Las campañas cerraban las puertas poco a poco. Hasta en sus más escondidos ostugos y apartados vericuetos (grandes palabras), la vida pública avanzaba rumbo al día de la elección. Se sabe, Liópez barre la escalera de arriba hacía abajo; ciertamente Gamés barre las escalera de abajo hacia arriba, pero es una deformación profesional. En Hermosillo, Liópez invocó al héroe del priismo, Luis Donaldo Colosio, y juró en su memoria. Rayos y centellas, Liópez ha jurado por uno de los más conspicuos integrantes de la mafia del poder. ¿O vamos a cambiar la historia? ¿No era Colosio el hombre de Carlos Salinas? ¿Hay un médico entre ustedes? Un juramento en la memoria de Colosio: “Juro ante la memoria de Colosio que voy a responderle al pueblo de Hermosillo (…) ¡Viva Colosio!”.
Acompañaba a Liópez el señor Alfonso Durazo, colaborador cercano de Colosio y funcionario del gobierno de Vicente Fox. La rueda de la fortuna y la rueda del infortunio: “Meade ha llevado a México a una estafa maestra, Anaya ha destruido a su propio partido y El Bronco ha demostrado que es un comediante de dos chistes”. Pas mal, para que más que la verdad, Durazo ha dicho algo interesante.
Liópez en Hermosillo: “En 2006 el PRI ayudó al PAN con el fraude para que me robaran la Presidencia, y en 2012 el PAN ayudó al PRI que se impusiera a Peña Nieto. Y en esta ocasión no se pusieron de acuerdo porque cuando se reparte mal el botín, hay motín”. Aigoeei. ¿Cómo la ven?, dicho sea esto sin ninguna intención de un albur. Liópez también juró por todos los trabajadores que perdieron la vida en la huelga de Cananea y los indígenas yaquis que fueron asesinados y reprimidos.
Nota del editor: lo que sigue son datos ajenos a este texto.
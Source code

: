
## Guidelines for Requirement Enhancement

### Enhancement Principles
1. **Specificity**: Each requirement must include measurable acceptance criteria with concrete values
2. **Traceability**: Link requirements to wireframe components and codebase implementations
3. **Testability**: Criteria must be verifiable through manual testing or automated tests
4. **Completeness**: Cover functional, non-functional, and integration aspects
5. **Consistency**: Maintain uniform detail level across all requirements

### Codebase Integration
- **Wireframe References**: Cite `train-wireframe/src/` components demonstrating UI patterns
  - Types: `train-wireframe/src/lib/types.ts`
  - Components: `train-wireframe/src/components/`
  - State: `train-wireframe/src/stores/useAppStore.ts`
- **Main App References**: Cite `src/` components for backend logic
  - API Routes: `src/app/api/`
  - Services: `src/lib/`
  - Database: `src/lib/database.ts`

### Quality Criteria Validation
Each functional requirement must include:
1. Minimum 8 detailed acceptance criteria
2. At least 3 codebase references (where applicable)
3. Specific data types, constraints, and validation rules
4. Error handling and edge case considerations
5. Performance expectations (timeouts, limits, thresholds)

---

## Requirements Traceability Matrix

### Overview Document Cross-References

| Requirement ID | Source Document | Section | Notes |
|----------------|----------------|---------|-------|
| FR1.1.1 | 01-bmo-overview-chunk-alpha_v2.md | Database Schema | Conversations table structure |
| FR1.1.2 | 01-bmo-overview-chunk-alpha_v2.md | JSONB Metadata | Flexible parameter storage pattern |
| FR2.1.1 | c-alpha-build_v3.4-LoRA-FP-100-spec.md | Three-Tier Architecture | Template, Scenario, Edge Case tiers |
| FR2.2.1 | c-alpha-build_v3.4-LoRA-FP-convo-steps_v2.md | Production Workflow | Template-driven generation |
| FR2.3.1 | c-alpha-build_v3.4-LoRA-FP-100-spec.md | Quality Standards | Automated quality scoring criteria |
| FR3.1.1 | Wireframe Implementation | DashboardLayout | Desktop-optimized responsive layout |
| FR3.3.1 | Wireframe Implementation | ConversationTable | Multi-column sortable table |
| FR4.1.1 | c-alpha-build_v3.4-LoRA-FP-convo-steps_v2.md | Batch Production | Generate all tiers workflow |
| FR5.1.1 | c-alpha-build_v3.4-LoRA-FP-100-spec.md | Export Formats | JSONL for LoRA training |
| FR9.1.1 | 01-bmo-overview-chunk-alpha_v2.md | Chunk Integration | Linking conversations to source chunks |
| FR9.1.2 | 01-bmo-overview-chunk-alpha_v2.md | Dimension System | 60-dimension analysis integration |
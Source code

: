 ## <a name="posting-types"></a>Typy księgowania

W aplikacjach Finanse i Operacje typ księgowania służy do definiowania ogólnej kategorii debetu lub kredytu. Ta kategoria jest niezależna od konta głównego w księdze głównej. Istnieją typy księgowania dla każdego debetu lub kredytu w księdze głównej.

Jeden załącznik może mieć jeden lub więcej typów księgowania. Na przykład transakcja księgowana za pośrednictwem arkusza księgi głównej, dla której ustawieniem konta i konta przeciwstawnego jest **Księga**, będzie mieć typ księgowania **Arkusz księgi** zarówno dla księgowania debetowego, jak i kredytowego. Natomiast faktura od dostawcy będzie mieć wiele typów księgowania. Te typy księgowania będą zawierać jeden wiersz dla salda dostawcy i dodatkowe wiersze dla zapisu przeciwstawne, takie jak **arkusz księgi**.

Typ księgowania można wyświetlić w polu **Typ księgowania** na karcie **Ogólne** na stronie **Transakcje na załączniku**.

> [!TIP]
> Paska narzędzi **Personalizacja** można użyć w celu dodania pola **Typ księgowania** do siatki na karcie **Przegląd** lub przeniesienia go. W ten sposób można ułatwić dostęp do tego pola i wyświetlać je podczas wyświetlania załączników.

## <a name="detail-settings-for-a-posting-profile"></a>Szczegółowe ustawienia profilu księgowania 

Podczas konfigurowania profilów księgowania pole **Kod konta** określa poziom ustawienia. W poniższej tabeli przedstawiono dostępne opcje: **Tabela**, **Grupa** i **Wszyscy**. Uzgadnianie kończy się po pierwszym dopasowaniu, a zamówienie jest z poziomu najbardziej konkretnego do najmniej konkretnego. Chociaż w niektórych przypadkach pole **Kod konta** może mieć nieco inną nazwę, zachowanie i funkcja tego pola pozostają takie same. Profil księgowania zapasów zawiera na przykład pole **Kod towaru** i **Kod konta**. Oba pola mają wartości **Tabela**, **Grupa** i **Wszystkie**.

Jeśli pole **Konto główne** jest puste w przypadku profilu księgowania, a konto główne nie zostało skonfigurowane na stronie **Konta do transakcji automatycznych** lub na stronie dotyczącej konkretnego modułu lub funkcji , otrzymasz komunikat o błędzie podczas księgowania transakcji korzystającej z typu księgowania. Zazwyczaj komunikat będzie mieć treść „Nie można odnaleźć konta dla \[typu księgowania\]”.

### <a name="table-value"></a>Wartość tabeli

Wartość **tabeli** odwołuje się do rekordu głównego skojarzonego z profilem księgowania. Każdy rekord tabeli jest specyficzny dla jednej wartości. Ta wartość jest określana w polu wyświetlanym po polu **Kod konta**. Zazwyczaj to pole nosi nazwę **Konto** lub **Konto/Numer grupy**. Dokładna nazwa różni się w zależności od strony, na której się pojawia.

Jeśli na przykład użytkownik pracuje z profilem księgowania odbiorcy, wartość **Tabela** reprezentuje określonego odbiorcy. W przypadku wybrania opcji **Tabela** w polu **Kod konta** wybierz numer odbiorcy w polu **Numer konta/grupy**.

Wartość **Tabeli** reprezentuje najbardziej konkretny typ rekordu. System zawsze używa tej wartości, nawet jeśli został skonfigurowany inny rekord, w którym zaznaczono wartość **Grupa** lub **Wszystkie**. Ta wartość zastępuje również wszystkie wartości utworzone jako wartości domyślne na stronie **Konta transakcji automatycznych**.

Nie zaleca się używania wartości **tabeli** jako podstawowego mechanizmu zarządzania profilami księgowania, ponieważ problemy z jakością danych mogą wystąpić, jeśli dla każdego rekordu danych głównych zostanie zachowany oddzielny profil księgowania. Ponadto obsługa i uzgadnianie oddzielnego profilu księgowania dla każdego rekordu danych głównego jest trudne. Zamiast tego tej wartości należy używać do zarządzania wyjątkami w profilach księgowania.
La nota de Misael Zavala de su periódico El Universal, en el acto de cierre de campaña en Hermosillo hubo gritos de apoyo a Napoleón Gómez Urrutia. Al mismo tiempo, Liópez dijo que “se respetará la libertad sindical. Nada de sindicatos charros. Nada de sindicatos blancos”. Gilga sufrió unos mareos que le impidieron caminar sobre la duela de cedro blanco. Ya todo es incomprensible, en fon.
Anaya
El equipo del Joven Tarabilla va y viene entre las llamas. La última y desesperada acción ha sido una denuncia penal contra José Antonio Meade y Enrique Peña Nieto por su participación en el fraude conocido como Etileno XXI, ligado al caso Odebrecht. Gil no duda que la denuncia pueda tener una raíz de verdad, incluso un tallo de escándalo, pero huele a gas y si encendemos la estufa esto va a dar un flamazo de padre y señor nuestro. Suena a una medida desesperada.